Amartemas,  Columna

Un paro a tres, y uno más

El libro de Josías Vargas, Un paro a tres, es una pieza clave y valiosa del rompecabezas que, combinado, si esto es posible, develerá las condiciones humanas y así formar la figura de lo que fue un momentum de la juventud chihuahuense en la última parte del siglo XX.

De antemano advierto que no se trata de un texto de historia; en realidad pasa por encima de esta para adentrarse en una novela testimonial porque así sirve al fin deseado y con creces.
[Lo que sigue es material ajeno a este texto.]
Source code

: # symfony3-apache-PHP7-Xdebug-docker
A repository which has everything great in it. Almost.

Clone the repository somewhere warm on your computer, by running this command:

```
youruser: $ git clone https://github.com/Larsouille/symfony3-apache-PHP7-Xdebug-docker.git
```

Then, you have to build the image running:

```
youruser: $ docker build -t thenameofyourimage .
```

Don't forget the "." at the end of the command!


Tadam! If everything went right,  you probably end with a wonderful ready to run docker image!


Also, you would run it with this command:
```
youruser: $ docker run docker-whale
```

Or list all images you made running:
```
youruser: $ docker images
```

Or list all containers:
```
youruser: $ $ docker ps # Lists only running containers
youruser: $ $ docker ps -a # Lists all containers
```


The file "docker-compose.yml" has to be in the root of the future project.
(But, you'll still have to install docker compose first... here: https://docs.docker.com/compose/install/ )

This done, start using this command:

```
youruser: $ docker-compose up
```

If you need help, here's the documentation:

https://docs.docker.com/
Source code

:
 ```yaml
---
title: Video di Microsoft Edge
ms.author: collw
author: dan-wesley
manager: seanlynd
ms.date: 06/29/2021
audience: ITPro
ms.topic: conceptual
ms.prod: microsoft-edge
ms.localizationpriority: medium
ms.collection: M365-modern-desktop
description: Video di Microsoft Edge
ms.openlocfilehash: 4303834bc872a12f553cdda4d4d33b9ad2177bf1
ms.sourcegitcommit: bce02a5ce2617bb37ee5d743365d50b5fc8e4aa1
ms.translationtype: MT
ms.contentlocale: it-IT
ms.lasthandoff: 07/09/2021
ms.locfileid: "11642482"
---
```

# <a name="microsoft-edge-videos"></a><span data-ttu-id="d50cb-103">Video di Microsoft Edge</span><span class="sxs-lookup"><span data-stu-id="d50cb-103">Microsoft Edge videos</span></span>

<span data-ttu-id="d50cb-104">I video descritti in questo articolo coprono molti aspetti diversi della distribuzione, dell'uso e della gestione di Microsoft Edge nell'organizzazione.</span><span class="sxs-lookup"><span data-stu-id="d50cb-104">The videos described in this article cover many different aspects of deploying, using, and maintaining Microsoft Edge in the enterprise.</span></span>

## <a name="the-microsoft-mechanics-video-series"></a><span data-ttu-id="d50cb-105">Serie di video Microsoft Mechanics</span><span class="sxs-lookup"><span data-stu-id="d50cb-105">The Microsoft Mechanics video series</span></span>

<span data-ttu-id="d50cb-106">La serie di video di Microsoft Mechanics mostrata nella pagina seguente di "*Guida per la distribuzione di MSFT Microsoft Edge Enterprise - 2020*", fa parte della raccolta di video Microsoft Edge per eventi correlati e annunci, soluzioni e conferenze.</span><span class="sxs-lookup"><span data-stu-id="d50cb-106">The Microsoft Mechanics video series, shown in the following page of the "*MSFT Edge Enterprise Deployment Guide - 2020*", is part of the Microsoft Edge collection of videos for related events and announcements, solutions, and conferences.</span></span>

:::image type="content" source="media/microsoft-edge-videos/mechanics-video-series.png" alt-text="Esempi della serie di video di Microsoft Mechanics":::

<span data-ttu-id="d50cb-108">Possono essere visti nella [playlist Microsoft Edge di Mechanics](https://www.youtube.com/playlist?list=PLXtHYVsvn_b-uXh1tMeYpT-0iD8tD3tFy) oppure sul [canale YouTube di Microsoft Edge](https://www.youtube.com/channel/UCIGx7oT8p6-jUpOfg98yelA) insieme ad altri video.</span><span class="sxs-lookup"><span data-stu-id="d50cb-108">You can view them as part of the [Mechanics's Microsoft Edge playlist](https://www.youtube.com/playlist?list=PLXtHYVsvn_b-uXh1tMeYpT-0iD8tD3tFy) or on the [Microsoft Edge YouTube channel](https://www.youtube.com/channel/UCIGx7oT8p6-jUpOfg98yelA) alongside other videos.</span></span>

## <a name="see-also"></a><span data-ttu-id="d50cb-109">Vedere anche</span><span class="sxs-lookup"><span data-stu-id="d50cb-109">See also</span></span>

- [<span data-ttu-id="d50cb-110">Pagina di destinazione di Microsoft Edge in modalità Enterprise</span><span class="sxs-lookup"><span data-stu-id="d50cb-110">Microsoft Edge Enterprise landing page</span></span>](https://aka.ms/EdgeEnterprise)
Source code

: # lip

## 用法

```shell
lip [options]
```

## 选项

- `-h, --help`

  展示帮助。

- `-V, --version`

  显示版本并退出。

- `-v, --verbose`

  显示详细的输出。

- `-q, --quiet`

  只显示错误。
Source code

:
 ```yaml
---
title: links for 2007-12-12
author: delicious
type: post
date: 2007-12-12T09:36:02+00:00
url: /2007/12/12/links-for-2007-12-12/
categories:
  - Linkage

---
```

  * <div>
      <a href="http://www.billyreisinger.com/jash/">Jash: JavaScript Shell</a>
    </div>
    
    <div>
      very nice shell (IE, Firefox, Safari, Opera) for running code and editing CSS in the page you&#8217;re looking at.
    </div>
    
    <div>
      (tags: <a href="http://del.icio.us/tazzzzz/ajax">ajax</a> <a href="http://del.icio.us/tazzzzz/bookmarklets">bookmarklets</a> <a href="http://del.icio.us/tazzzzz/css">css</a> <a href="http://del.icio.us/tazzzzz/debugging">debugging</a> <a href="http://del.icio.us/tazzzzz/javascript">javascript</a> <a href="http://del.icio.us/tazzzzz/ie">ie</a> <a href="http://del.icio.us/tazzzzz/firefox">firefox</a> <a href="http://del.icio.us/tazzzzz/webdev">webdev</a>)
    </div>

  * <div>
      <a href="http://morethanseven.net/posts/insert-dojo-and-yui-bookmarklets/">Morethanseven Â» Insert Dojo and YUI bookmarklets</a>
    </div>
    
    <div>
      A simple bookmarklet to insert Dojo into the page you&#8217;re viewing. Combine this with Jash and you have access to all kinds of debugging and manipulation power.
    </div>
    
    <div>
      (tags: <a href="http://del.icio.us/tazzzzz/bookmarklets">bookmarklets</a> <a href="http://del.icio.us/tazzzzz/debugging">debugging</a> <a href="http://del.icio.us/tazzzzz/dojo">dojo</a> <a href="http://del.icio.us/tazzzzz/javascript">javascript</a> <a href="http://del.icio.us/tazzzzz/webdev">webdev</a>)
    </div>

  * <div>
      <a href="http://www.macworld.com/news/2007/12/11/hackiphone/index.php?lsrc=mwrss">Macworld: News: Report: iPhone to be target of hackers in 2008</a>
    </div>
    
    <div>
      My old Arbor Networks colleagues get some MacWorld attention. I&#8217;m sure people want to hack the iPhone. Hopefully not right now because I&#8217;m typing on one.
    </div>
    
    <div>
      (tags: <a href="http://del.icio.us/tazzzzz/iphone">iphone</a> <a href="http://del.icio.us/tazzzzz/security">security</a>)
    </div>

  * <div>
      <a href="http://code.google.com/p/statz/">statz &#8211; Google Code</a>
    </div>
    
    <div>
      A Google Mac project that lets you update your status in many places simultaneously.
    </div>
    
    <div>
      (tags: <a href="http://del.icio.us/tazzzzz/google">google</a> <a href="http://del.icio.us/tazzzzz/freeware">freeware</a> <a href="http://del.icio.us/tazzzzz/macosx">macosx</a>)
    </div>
El autor ocupa su lugar en el texto de una manera resuelta sin importarle lo que de él piensen los lectores, y no es neutral a la circunstancia de su narrativa; al contrario, la expone sin adornos retóricos porque es claro que le duele, en términos de nostalgia que, como se sabe, es el dolor por lo vivido en un pasado imborrable.

Narra un instante en la forma de un viaje nocturno que rescata para la memoria el despliegue por propia cuenta y riesgo de un manojo de hombres y mujeres insertos en la vida cultural, la música, la poesía y la contracultura que se expresó en una sociedad hipócrita de usos y costumbres lejanos a una concepción vacía de valores.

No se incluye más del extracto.